• [Description of the task]:
Within the entries below, find each line containing the word "Stories" and copy it.

* * *

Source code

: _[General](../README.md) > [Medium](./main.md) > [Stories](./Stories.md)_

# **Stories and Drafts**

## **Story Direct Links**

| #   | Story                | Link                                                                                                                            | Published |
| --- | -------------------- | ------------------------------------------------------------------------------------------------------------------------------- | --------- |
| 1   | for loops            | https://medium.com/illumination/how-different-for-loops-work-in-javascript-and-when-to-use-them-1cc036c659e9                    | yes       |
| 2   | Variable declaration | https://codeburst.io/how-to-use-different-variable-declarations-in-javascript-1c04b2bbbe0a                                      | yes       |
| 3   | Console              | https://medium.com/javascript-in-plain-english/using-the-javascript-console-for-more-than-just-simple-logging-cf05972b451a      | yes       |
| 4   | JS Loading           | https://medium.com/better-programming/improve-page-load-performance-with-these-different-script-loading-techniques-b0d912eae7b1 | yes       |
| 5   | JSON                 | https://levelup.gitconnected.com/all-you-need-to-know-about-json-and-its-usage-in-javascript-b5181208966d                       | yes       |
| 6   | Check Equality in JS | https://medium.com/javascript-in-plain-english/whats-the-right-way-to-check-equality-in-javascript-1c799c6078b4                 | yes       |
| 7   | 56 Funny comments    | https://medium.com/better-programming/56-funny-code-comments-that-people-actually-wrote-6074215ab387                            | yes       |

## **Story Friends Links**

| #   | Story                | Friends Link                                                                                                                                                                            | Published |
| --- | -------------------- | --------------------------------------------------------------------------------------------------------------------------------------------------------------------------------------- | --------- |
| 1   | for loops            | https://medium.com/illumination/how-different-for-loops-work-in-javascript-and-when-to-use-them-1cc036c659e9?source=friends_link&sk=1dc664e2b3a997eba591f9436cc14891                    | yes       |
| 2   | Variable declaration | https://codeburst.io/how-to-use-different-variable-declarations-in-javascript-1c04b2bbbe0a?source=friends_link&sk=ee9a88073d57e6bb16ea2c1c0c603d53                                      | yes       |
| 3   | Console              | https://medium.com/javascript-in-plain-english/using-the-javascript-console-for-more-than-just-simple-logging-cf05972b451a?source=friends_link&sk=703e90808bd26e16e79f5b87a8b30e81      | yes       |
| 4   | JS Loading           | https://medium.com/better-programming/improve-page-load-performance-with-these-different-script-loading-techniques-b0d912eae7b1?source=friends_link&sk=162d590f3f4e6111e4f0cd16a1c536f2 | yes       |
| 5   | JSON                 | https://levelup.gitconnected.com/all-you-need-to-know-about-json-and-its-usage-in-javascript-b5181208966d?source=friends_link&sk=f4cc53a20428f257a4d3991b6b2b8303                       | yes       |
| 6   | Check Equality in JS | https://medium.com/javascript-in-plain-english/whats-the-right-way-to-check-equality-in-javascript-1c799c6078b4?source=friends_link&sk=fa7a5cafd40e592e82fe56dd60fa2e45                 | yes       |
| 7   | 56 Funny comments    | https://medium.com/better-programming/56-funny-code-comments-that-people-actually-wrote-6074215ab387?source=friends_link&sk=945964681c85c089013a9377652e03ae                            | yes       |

* * *

• [Solution for this problem]:
: _[General](../README.md) > [Medium](./main.md) > [Stories](./Stories.md)_
# **Stories and Drafts**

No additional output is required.